* Required work
What you return must match the data exactly, line for line.

┌─ Data supplied

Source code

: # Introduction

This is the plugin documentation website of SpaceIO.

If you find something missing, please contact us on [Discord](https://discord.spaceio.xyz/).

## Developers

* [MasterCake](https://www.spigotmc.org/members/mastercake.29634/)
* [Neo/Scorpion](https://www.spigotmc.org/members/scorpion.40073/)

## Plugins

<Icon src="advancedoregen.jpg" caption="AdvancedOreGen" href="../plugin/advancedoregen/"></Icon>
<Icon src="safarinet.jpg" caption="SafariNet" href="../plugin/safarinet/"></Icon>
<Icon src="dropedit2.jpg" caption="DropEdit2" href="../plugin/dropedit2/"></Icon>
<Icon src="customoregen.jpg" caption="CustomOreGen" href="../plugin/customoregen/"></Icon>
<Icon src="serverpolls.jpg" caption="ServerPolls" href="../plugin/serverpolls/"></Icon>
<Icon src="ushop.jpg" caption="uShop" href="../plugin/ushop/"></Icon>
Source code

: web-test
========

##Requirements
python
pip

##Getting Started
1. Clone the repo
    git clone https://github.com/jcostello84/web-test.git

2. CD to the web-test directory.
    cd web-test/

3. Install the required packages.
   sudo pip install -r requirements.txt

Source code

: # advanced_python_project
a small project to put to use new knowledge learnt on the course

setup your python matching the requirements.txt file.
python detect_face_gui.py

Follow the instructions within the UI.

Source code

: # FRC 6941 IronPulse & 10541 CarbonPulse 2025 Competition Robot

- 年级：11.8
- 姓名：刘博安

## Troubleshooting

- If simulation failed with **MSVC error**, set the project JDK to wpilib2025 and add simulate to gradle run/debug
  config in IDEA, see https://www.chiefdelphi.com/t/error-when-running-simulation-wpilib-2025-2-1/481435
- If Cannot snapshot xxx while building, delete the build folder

└─

* Output of the task
Source code

: # Introduction

This is the plugin documentation website of SpaceIO.

If you find something missing, please contact us on [Discord](https://discord.spaceio.xyz/).

## Developers

* [MasterCake](https://www.spigotmc.org/members/mastercake.29634/)
* [Neo/Scorpion](https://www.spigotmc.org/members/scorpion.40073/)

## Plugins

<Icon src="advancedoregen.jpg" caption="AdvancedOreGen" href="../plugin/advancedoregen/"></Icon>
<Icon src="safarinet.jpg" caption="SafariNet" href="../plugin/safarinet/"></Icon>
<Icon src="dropedit2.jpg" caption="DropEdit2" href="../plugin/dropedit2/"></Icon>
<Icon src="customoregen.jpg" caption="CustomOreGen" href="../plugin/customoregen/"></Icon>
<Icon src="serverpolls.jpg" caption="ServerPolls" href="../plugin/serverpolls/"></Icon>
<Icon src="ushop.jpg" caption="uShop" href="../plugin/ushop/"></Icon>
Source code

: web-test
========

##Requirements
python
pip

##Getting Started
1. Clone the repo
    git clone https://github.com/jcostello84/web-test.git

2. CD to the web-test directory.
    cd web-test/

3. Install the required packages.
   sudo pip install -r requirements.txt

Source code

: # advanced_python_project
a small project to put to use new knowledge learnt on the course

setup your python matching the requirements.txt file.
python detect_face_gui.py

Follow the instructions within the UI.

Source code

: # FRC 6941 IronPulse & 10541 CarbonPulse 2025 Competition Robot

- 年级：11.8
- 姓名：刘博安

## Troubleshooting

- If simulation failed with **MSVC error**, set the project JDK to wpilib2025 and add simulate to gradle run/debug
  config in IDEA, see https://www.chiefdelphi.com/t/error-when-running-simulation-wpilib-2025-2-1/481435
- If Cannot snapshot xxx while building, delete the build folder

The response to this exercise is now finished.